Midwest Railroad Photography posted
Their comment:
BNSF Derailment
BNSF 6387 leans badly after running through the derail at ISU on the BNSF Ottumwa Subdivision. Here are a few shots of Amtrak #6 passing the site, as well as Hulcher at work. Chillicothe, IA 1/28/2016. -Justin   HiDef(Flickr)

This Flickr image is the beginning of a sequence of pictures showing Hulcher cleaning up a derailing. A side boom is a bulldozer body that has a boom on one side and a counterweight on the other. They were developed for laying pipeline, but I have noticed that most train-wreck contractors now use them instead of more traditional cranes.

Mark Harvey The power plant crew ran the empty train through a split point derail. Derail did its job, all six axles of the lead were on the ground, the second was about 12" from the end of the rail. Got lucky on that one.

A locomotive does not hit the split point derail unless the train passed a signal that should have been displaying absolute stop. The derail is controlled by the interlocking plant along with the signals and turnouts. It did its job of keeping an effectively run-a-way train from fouling the mainline. Some comments explained Amtrak was on the close track because the other main was blocked by another coal train.

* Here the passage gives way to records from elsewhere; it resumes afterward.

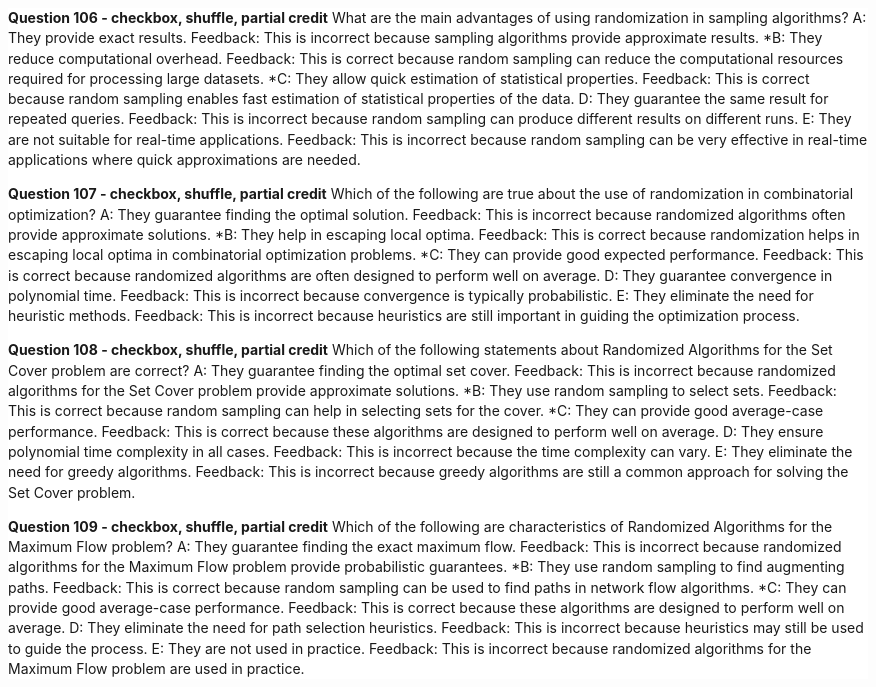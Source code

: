**Question 106 - checkbox, shuffle, partial credit**
What are the main advantages of using randomization in sampling algorithms?
A: They provide exact results.
Feedback: This is incorrect because sampling algorithms provide approximate results.
*B: They reduce computational overhead.
Feedback: This is correct because random sampling can reduce the computational resources required for processing large datasets.
*C: They allow quick estimation of statistical properties.
Feedback: This is correct because random sampling enables fast estimation of statistical properties of the data.
D: They guarantee the same result for repeated queries.
Feedback: This is incorrect because random sampling can produce different results on different runs.
E: They are not suitable for real-time applications.
Feedback: This is incorrect because random sampling can be very effective in real-time applications where quick approximations are needed.

**Question 107 - checkbox, shuffle, partial credit**
Which of the following are true about the use of randomization in combinatorial optimization?
A: They guarantee finding the optimal solution.
Feedback: This is incorrect because randomized algorithms often provide approximate solutions.
*B: They help in escaping local optima.
Feedback: This is correct because randomization helps in escaping local optima in combinatorial optimization problems.
*C: They can provide good expected performance.
Feedback: This is correct because randomized algorithms are often designed to perform well on average.
D: They guarantee convergence in polynomial time.
Feedback: This is incorrect because convergence is typically probabilistic.
E: They eliminate the need for heuristic methods.
Feedback: This is incorrect because heuristics are still important in guiding the optimization process.

**Question 108 - checkbox, shuffle, partial credit**
Which of the following statements about Randomized Algorithms for the Set Cover problem are correct?
A: They guarantee finding the optimal set cover.
Feedback: This is incorrect because randomized algorithms for the Set Cover problem provide approximate solutions.
*B: They use random sampling to select sets.
Feedback: This is correct because random sampling can help in selecting sets for the cover.
*C: They can provide good average-case performance.
Feedback: This is correct because these algorithms are designed to perform well on average.
D: They ensure polynomial time complexity in all cases.
Feedback: This is incorrect because the time complexity can vary.
E: They eliminate the need for greedy algorithms.
Feedback: This is incorrect because greedy algorithms are still a common approach for solving the Set Cover problem.

**Question 109 - checkbox, shuffle, partial credit**
Which of the following are characteristics of Randomized Algorithms for the Maximum Flow problem?
A: They guarantee finding the exact maximum flow.
Feedback: This is incorrect because randomized algorithms for the Maximum Flow problem provide probabilistic guarantees.
*B: They use random sampling to find augmenting paths.
Feedback: This is correct because random sampling can be used to find paths in network flow algorithms.
*C: They can provide good average-case performance.
Feedback: This is correct because these algorithms are designed to perform well on average.
D: They eliminate the need for path selection heuristics.
Feedback: This is incorrect because heuristics may still be used to guide the process.
E: They are not used in practice.
Feedback: This is incorrect because randomized algorithms for the Maximum Flow problem are used in practice.
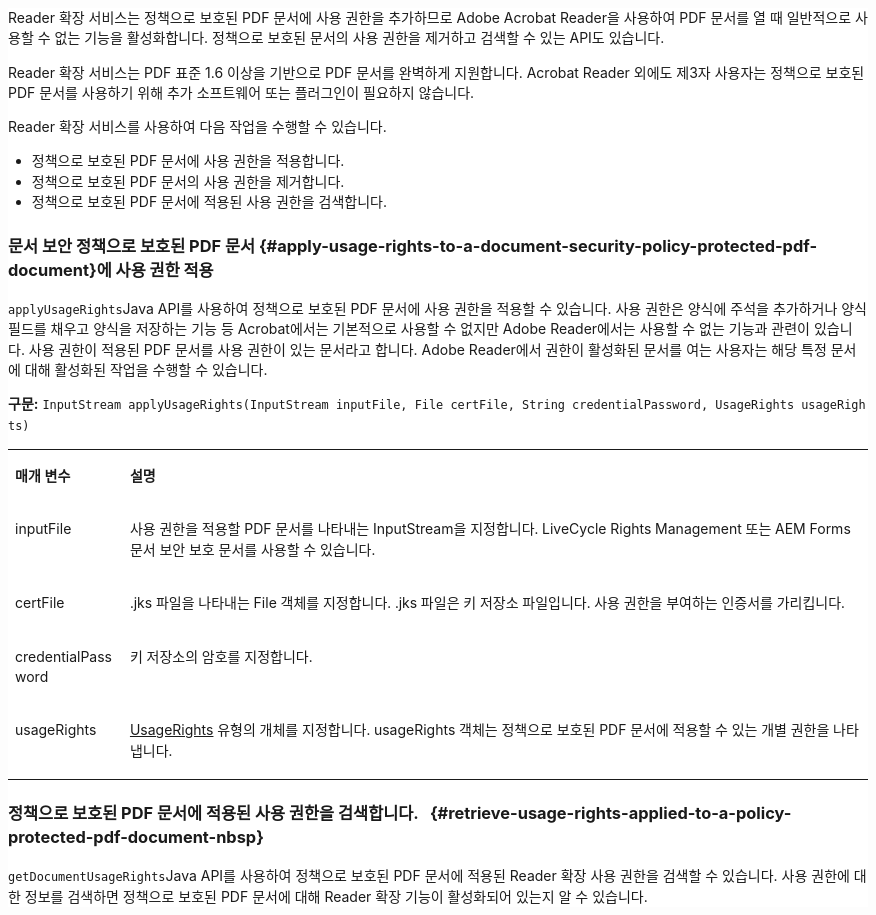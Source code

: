 Reader 확장 서비스는 정책으로 보호된 PDF 문서에 사용 권한을 추가하므로 Adobe Acrobat Reader을 사용하여 PDF 문서를 열 때 일반적으로 사용할 수 없는 기능을 활성화합니다. 정책으로 보호된 문서의 사용 권한을 제거하고 검색할 수 있는 API도 있습니다.

Reader 확장 서비스는 PDF 표준 1.6 이상을 기반으로 PDF 문서를 완벽하게 지원합니다. Acrobat Reader 외에도 제3자 사용자는 정책으로 보호된 PDF 문서를 사용하기 위해 추가 소프트웨어 또는 플러그인이 필요하지 않습니다.

Reader 확장 서비스를 사용하여 다음 작업을 수행할 수 있습니다.

* 정책으로 보호된 PDF 문서에 사용 권한을 적용합니다.
* 정책으로 보호된 PDF 문서의 사용 권한을 제거합니다.
* 정책으로 보호된 PDF 문서에 적용된 사용 권한을 검색합니다.

### 문서 보안 정책으로 보호된 PDF 문서 {#apply-usage-rights-to-a-document-security-policy-protected-pdf-document}에 사용 권한 적용

`applyUsageRights`Java API를 사용하여 정책으로 보호된 PDF 문서에 사용 권한을 적용할 수 있습니다. 사용 권한은 양식에 주석을 추가하거나 양식 필드를 채우고 양식을 저장하는 기능 등 Acrobat에서는 기본적으로 사용할 수 없지만 Adobe Reader에서는 사용할 수 없는 기능과 관련이 있습니다. 사용 권한이 적용된 PDF 문서를 사용 권한이 있는 문서라고 합니다. Adobe Reader에서 권한이 활성화된 문서를 여는 사용자는 해당 특정 문서에 대해 활성화된 작업을 수행할 수 있습니다.

**구문:** `InputStream applyUsageRights(InputStream inputFile, File certFile, String credentialPassword, UsageRights usageRights)`

<table>
 <tbody>
  <tr>
   <td><p><strong>매개 변수</strong></p> </td>
   <td><p><strong>설명</strong></p> </td>
  </tr>
  <tr>
   <td><p>inputFile</p> </td>
   <td><p>사용 권한을 적용할 PDF 문서를 나타내는 InputStream을 지정합니다. LiveCycle Rights Management 또는 AEM Forms 문서 보안 보호 문서를 사용할 수 있습니다.</p> </td>
  </tr>
  <tr>
   <td><p>certFile</p> </td>
   <td><p>.jks 파일을 나타내는 File 객체를 지정합니다. .jks 파일은 키 저장소 파일입니다. 사용 권한을 부여하는 인증서를 가리킵니다.</p> </td>
  </tr>
  <tr>
   <td><p>credentialPassword</p> </td>
   <td><p>키 저장소의 암호를 지정합니다. </p> </td>
  </tr>
  <tr>
   <td><p>usageRights</p> </td>
   <td><p><a href="https://help.adobe.com/en_US/livecycle/11.0/ProgramLC/javadoc/com/adobe/livecycle/readerextensions/client/UsageRights.html" target="_blank">UsageRights</a> 유형의 개체를 지정합니다. usageRights 객체는 정책으로 보호된 PDF 문서에 적용할 수 있는 개별 권한을 나타냅니다.</p> </td>
  </tr>
 </tbody>
</table>

### 정책으로 보호된 PDF 문서에 적용된 사용 권한을 검색합니다.   {#retrieve-usage-rights-applied-to-a-policy-protected-pdf-document-nbsp}

`getDocumentUsageRights`Java API를 사용하여 정책으로 보호된 PDF 문서에 적용된 Reader 확장 사용 권한을 검색할 수 있습니다. 사용 권한에 대한 정보를 검색하면 정책으로 보호된 PDF 문서에 대해 Reader 확장 기능이 활성화되어 있는지 알 수 있습니다.
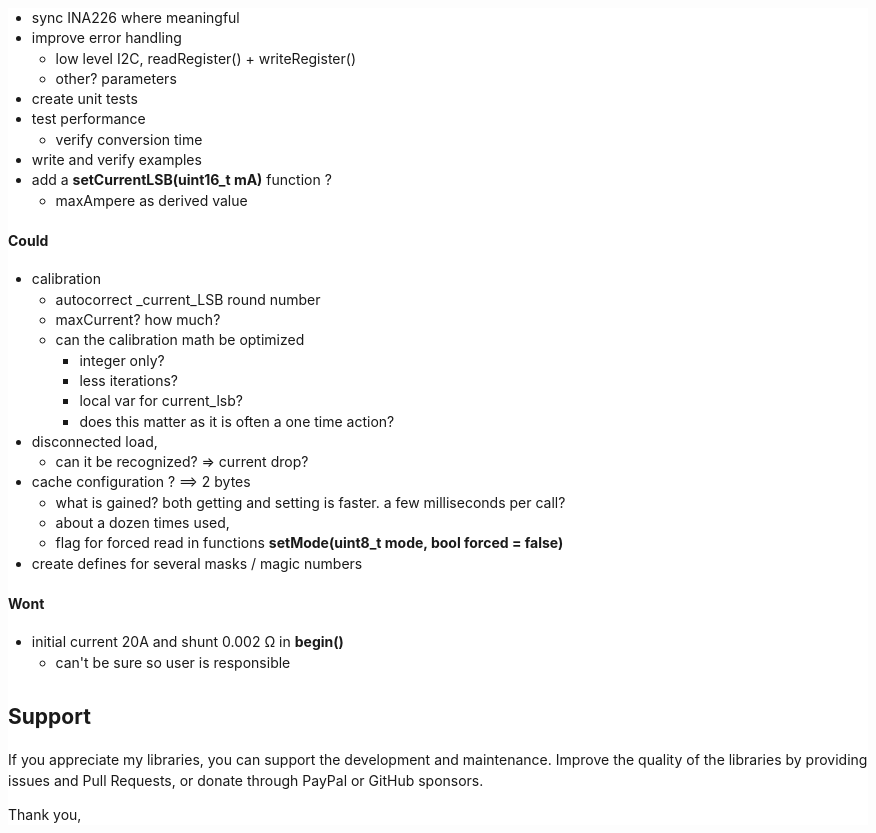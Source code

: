 - sync INA226 where meaningful
- improve error handling
  - low level I2C, readRegister() +  writeRegister()
  - other? parameters
- create unit tests
- test performance
  - verify conversion time
- write and verify examples
- add a **setCurrentLSB(uint16_t mA)** function ?
  - maxAmpere as derived value


#### Could

- calibration
  - autocorrect \_current_LSB  round number
  - maxCurrent? how much?
  - can the calibration math be optimized
    - integer only?
    - less iterations?
    - local var for current_lsb?
    - does this matter as it is often a one time action?
- disconnected load, 
  - can it be recognized? => current drop?
- cache configuration ? ==> 2 bytes
  - what is gained? both getting and setting is faster.
    a few milliseconds per call?
  - about a dozen times used,
  - flag for forced read in functions **setMode(uint8_t mode, bool forced = false)**
- create defines for several masks / magic numbers


#### Wont

- initial current 20A and shunt 0.002 Ω in **begin()**
  - can't be sure so user is responsible


## Support

If you appreciate my libraries, you can support the development and maintenance.
Improve the quality of the libraries by providing issues and Pull Requests, or
donate through PayPal or GitHub sponsors.

Thank you,


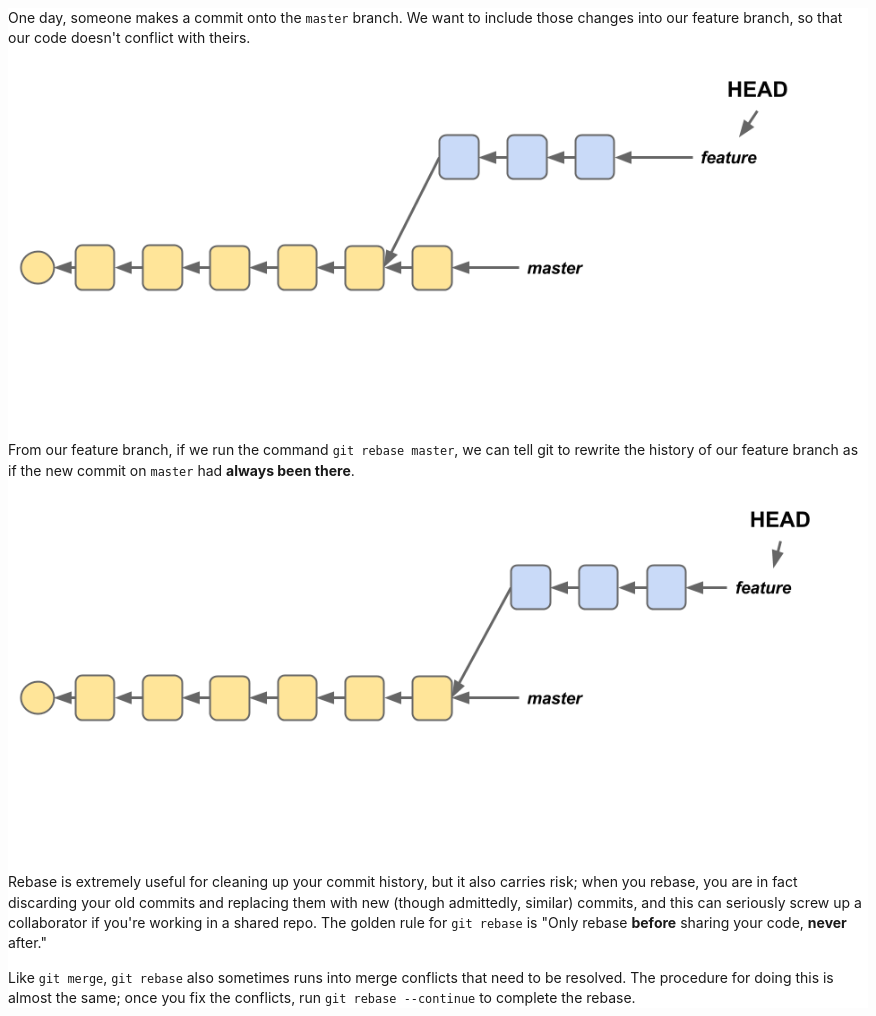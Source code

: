 One day, someone makes a commit onto the `master` branch. We want to include those changes into our feature branch, so that our code doesn't conflict with theirs.

![Rebasing - Master is Ahead](images/rebase_02.png)

From our feature branch, if we run the command `git rebase master`, we can tell git to rewrite the history of our feature branch as if the new commit on `master` had __always been there__.

![Rebasing - In Action](images/rebase_03.png)

Rebase is extremely useful for cleaning up your commit history, but it also carries risk; when you rebase, you are in fact discarding your old commits and replacing them with new (though admittedly, similar) commits, and this can seriously screw up a collaborator if you're working in a shared repo. The golden rule for `git rebase` is "Only rebase **before** sharing your code, **never** after."

Like `git merge`, `git rebase` also sometimes runs into merge conflicts that need to be resolved. The procedure for doing this is almost the same; once you fix the conflicts, run `git rebase --continue` to complete the rebase.
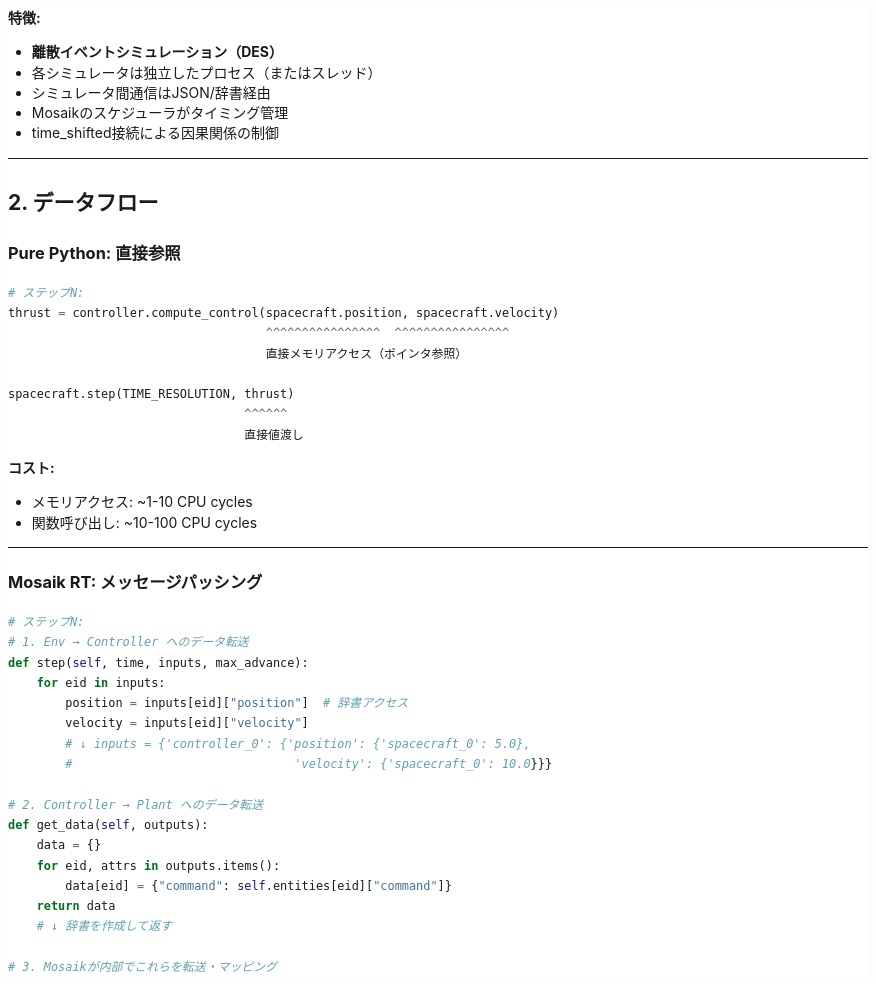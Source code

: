 **特徴:**
- **離散イベントシミュレーション（DES）**
- 各シミュレータは独立したプロセス（またはスレッド）
- シミュレータ間通信はJSON/辞書経由
- Mosaikのスケジューラがタイミング管理
- time_shifted接続による因果関係の制御

---

## 2. データフロー

### Pure Python: 直接参照

```python
# ステップN:
thrust = controller.compute_control(spacecraft.position, spacecraft.velocity)
                                    ^^^^^^^^^^^^^^^^  ^^^^^^^^^^^^^^^^
                                    直接メモリアクセス（ポインタ参照）

spacecraft.step(TIME_RESOLUTION, thrust)
                                 ^^^^^^
                                 直接値渡し
```

**コスト:**
- メモリアクセス: ~1-10 CPU cycles
- 関数呼び出し: ~10-100 CPU cycles

---

### Mosaik RT: メッセージパッシング

```python
# ステップN:
# 1. Env → Controller へのデータ転送
def step(self, time, inputs, max_advance):
    for eid in inputs:
        position = inputs[eid]["position"]  # 辞書アクセス
        velocity = inputs[eid]["velocity"]
        # ↓ inputs = {'controller_0': {'position': {'spacecraft_0': 5.0},
        #                               'velocity': {'spacecraft_0': 10.0}}}

# 2. Controller → Plant へのデータ転送
def get_data(self, outputs):
    data = {}
    for eid, attrs in outputs.items():
        data[eid] = {"command": self.entities[eid]["command"]}
    return data
    # ↓ 辞書を作成して返す

# 3. Mosaikが内部でこれらを転送・マッピング
```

Midwest Railroad Photography posted (Flickr)
This picture from the above collection is of particular interest because you can see the counterweight on the unit on the left that has no load is straight up. But the counterweight of the unit on the right that is lifting a load is extended to compensate for the weight of the load.

Bill DeMar posted
Update: Bill's comments:
The drop table at Amtrak's 16th Street diesel shop Chicago was down for repairs, so track 11 is the temp table. P -42 #199 is having a traction motor change out.
Chicago has a 40 ton overhead crane , enough to change out a prime mover. A P-42's weight is about 284,284 pounds, to much for the overhead.